Dataset records
....................

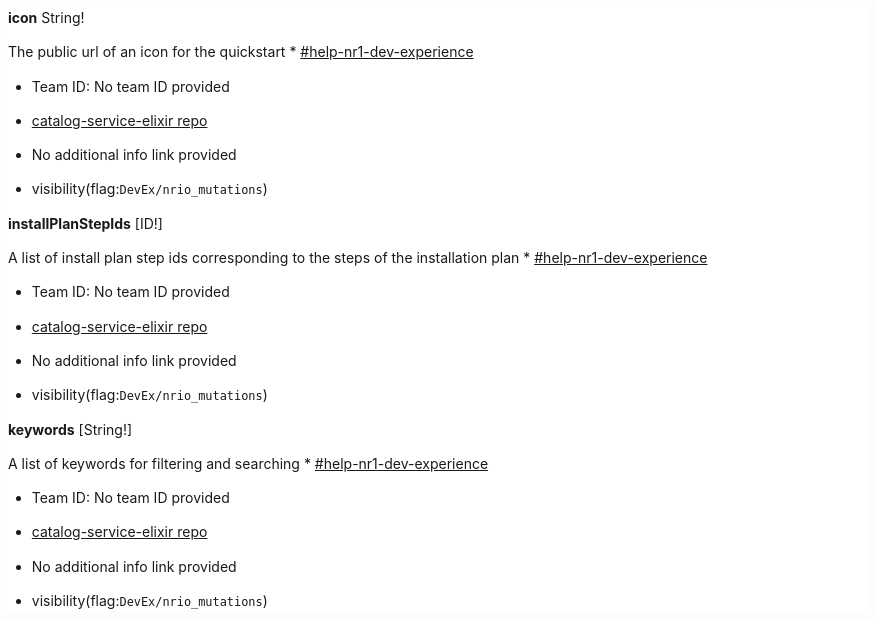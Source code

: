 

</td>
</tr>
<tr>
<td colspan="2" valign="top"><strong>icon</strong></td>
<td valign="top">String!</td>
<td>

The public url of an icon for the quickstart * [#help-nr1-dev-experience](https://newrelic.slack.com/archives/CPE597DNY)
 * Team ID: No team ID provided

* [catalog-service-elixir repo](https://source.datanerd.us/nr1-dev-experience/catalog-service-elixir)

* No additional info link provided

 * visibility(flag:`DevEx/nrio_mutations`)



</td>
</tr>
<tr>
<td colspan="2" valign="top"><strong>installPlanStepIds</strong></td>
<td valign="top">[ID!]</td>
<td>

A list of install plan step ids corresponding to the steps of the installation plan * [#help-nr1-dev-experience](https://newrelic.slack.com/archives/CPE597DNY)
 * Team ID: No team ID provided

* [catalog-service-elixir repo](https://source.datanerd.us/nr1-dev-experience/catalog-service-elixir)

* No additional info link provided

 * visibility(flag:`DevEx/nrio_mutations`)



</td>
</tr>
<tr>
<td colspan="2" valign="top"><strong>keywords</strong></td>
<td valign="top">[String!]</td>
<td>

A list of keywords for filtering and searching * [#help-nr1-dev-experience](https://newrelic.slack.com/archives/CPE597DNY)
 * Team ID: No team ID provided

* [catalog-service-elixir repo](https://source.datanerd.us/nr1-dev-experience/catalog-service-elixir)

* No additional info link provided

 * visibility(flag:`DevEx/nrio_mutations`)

....................

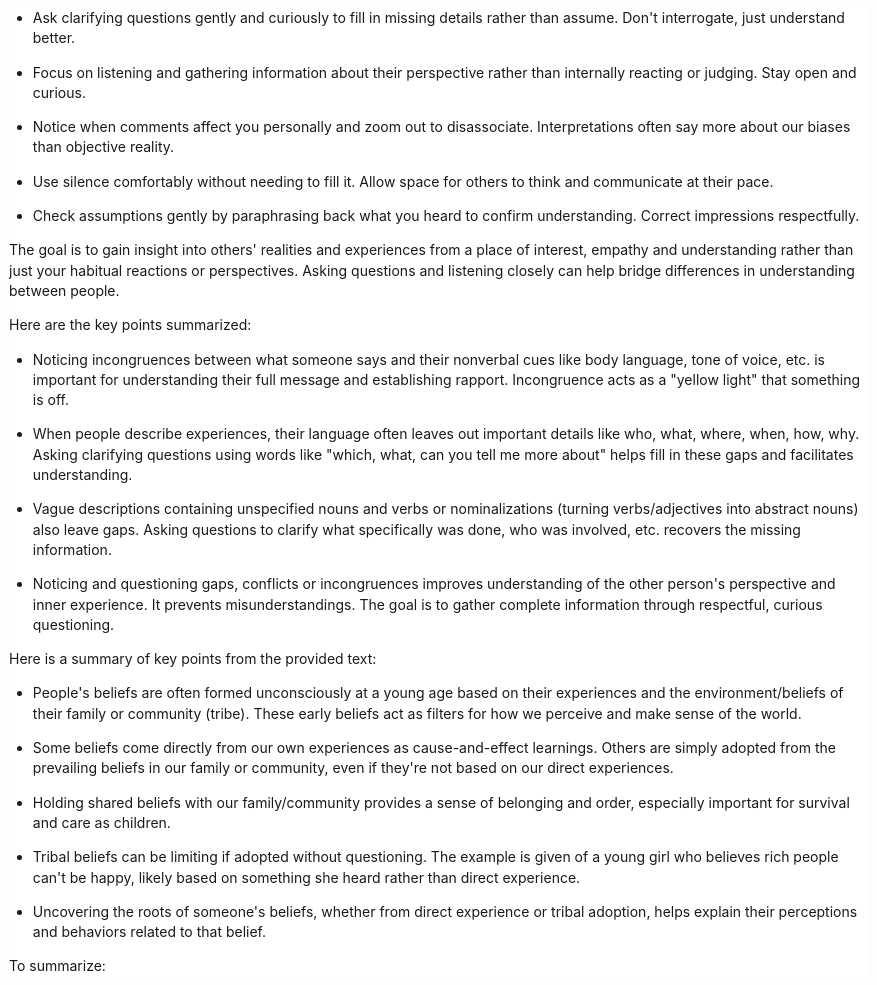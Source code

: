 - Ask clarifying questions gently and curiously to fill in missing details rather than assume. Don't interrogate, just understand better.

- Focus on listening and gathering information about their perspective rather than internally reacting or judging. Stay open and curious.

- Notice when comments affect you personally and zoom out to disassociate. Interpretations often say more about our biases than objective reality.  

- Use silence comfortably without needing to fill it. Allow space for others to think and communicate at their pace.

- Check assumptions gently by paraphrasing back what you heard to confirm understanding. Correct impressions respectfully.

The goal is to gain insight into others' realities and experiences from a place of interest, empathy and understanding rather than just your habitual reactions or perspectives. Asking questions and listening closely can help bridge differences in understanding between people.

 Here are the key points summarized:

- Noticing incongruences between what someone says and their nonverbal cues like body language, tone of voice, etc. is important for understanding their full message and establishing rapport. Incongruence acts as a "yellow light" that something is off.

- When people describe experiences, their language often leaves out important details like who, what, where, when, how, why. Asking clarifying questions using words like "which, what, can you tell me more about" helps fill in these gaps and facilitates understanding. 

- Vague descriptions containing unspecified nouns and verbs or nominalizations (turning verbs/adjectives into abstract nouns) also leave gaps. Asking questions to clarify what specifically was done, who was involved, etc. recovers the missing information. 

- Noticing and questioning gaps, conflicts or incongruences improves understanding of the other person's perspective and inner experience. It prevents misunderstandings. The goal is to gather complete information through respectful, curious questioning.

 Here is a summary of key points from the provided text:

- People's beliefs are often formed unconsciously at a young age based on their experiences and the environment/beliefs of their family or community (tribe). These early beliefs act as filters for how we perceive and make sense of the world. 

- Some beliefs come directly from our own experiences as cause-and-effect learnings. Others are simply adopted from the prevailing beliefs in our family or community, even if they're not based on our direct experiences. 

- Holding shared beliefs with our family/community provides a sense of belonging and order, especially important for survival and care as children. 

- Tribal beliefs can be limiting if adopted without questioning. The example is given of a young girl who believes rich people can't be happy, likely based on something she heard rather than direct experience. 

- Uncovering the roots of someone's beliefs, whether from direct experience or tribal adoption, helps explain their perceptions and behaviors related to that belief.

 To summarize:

....................

Work order - Only the count is wanted. Find the lines of the records that include the word "icon" and state how many.

Exercise response - 2